### What you will do
Each entry below must be repeated exactly. Leave the pictures out of it.

Top of Records for the task

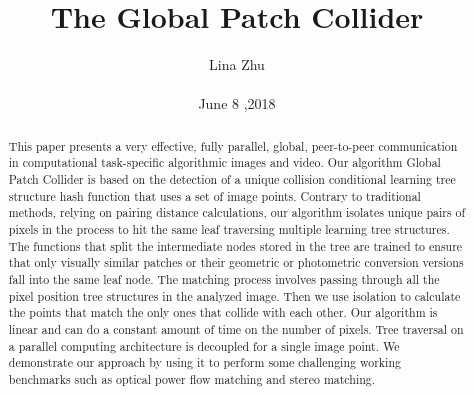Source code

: \documentclass[10pt,twocolumn,letterpaper]{article}
\begin{document}
\title{The Global Patch Collider}

\author{Lina Zhu\\\\June 8 ,2018}
\maketitle
\begin{abstract}
This paper presents a very effective, fully parallel, global, peer-to-peer communication in computational task-specific algorithmic images and video. Our algorithm Global Patch Collider is based on the detection of a unique collision conditional learning tree structure hash function that uses a set of image points. Contrary to traditional methods, relying on pairing distance calculations, our algorithm isolates unique pairs of pixels in the process to hit the same leaf traversing multiple learning tree structures. The functions that split the intermediate nodes stored in the tree are trained to ensure that only visually similar patches or their geometric or photometric conversion versions fall into the same leaf node. The matching process involves passing through all the pixel position tree structures in the analyzed image. Then we use isolation to calculate the points that match the only ones that collide with each other. Our algorithm is linear and can do a constant amount of time on the number of pixels. Tree traversal on a parallel computing architecture is decoupled for a single image point. We demonstrate our approach by using it to perform some challenging working benchmarks such as optical power flow matching and stereo matching.
\end{abstract}
\end{document}
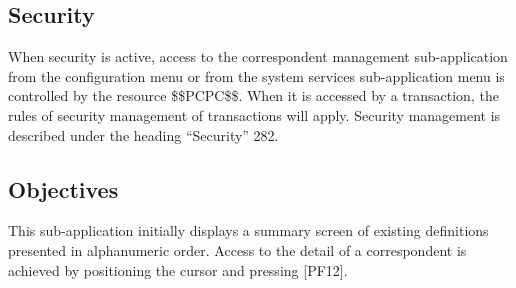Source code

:\documentclass[letterpaper,10pt,english]{sphinxmanual}
\begin{document}
\ignorespaces 

\subsection{Security}
\label{\detokenize{audit_operations_ and_performance:security}}\label{\detokenize{audit_operations_ and_performance:index-50}}
When security is active, access to the correspondent management sub-application from the configuration menu or
from the system services sub-application menu is controlled by the resource \$\$PCPC\$\$.
When it is accessed by a transaction, the rules of security management of transactions will apply.
Security management is described under the heading “Security” 282.

\ignorespaces 

\subsection{Objectives}
\label{\detokenize{audit_operations_ and_performance:objectives}}\label{\detokenize{audit_operations_ and_performance:index-51}}
This sub-application initially displays a summary screen of existing definitions presented in alphanumeric order. Access
to the detail of a correspondent is achieved by positioning the cursor and pressing {[}PF12{]}.



\end{document}
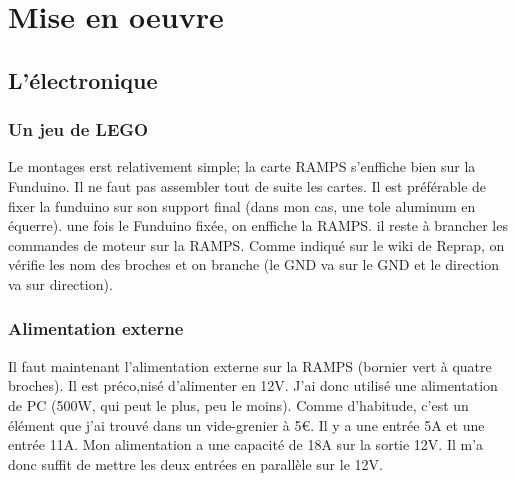 \section{Mise en oeuvre}%
\subsection{L'électronique}%
\subsubsection{Un jeu de LEGO}
Le montages erst relativement simple; la carte RAMPS s'enffiche bien sur la Funduino. %
Il ne faut pas  assembler tout de suite les cartes. Il est préférable de fixer la %
funduino sur son support final (dans mon cas, une tole aluminum en équerre). une fois %
le Funduino fixée, on enffiche  la RAMPS. il reste à brancher les commandes de moteur %
sur la RAMPS. Comme indiqué sur le wiki de Reprap, on vérifie les nom des broches et %
on branche (le GND va sur le GND et le direction va sur direction).%
\subsubsection{Alimentation externe} %
Il faut maintenant l'alimentation externe sur la RAMPS (bornier vert à quatre broches). %
Il est préco,nisé d'alimenter en 12V. J'ai donc utilisé une alimentation de PC (500W, %
qui peut le plus, peu le moins). Comme d'habitude, c'est un élément que j'ai trouvé %
dans un vide-grenier à 5\euro{}. Il y a une entrée 5A et une entrée 11A. Mon %
alimentation a une capacité de 18A sur la sortie 12V. Il m'a donc suffit de mettre %
les deux entrées en parallèle sur le 12V.%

Bottom of Records for the task

### Reply
Source code

: \documentclass[10pt,twocolumn,letterpaper]{article}
\begin{document}
\title{The Global Patch Collider}

\author{Lina Zhu\\\\June 8 ,2018}
\maketitle
\begin{abstract}
This paper presents a very effective, fully parallel, global, peer-to-peer communication in computational task-specific algorithmic images and video. Our algorithm Global Patch Collider is based on the detection of a unique collision conditional learning tree structure hash function that uses a set of image points. Contrary to traditional methods, relying on pairing distance calculations, our algorithm isolates unique pairs of pixels in the process to hit the same leaf traversing multiple learning tree structures. The functions that split the intermediate nodes stored in the tree are trained to ensure that only visually similar patches or their geometric or photometric conversion versions fall into the same leaf node. The matching process involves passing through all the pixel position tree structures in the analyzed image. Then we use isolation to calculate the points that match the only ones that collide with each other. Our algorithm is linear and can do a constant amount of time on the number of pixels. Tree traversal on a parallel computing architecture is decoupled for a single image point. We demonstrate our approach by using it to perform some challenging working benchmarks such as optical power flow matching and stereo matching.
\end{abstract}
\end{document}
Source code

:\documentclass[letterpaper,10pt,english]{sphinxmanual}
\begin{document}
\ignorespaces 

\subsection{Security}
\label{\detokenize{audit_operations_ and_performance:security}}\label{\detokenize{audit_operations_ and_performance:index-50}}
When security is active, access to the correspondent management sub-application from the configuration menu or
from the system services sub-application menu is controlled by the resource \$\$PCPC\$\$.
When it is accessed by a transaction, the rules of security management of transactions will apply.
Security management is described under the heading “Security” 282.

\ignorespaces 

\subsection{Objectives}
\label{\detokenize{audit_operations_ and_performance:objectives}}\label{\detokenize{audit_operations_ and_performance:index-51}}
This sub-application initially displays a summary screen of existing definitions presented in alphanumeric order. Access
to the detail of a correspondent is achieved by positioning the cursor and pressing {[}PF12{]}.



\end{document}
 \section{Mise en oeuvre}%
\subsection{L'électronique}%
\subsubsection{Un jeu de LEGO}
Le montages erst relativement simple; la carte RAMPS s'enffiche bien sur la Funduino. %
Il ne faut pas  assembler tout de suite les cartes. Il est préférable de fixer la %
funduino sur son support final (dans mon cas, une tole aluminum en équerre). une fois %
le Funduino fixée, on enffiche  la RAMPS. il reste à brancher les commandes de moteur %
sur la RAMPS. Comme indiqué sur le wiki de Reprap, on vérifie les nom des broches et %
on branche (le GND va sur le GND et le direction va sur direction).%
\subsubsection{Alimentation externe} %
Il faut maintenant l'alimentation externe sur la RAMPS (bornier vert à quatre broches). %
Il est préco,nisé d'alimenter en 12V. J'ai donc utilisé une alimentation de PC (500W, %
qui peut le plus, peu le moins). Comme d'habitude, c'est un élément que j'ai trouvé %
dans un vide-grenier à 5\euro{}. Il y a une entrée 5A et une entrée 11A. Mon %
alimentation a une capacité de 18A sur la sortie 12V. Il m'a donc suffit de mettre %
les deux entrées en parallèle sur le 12V.%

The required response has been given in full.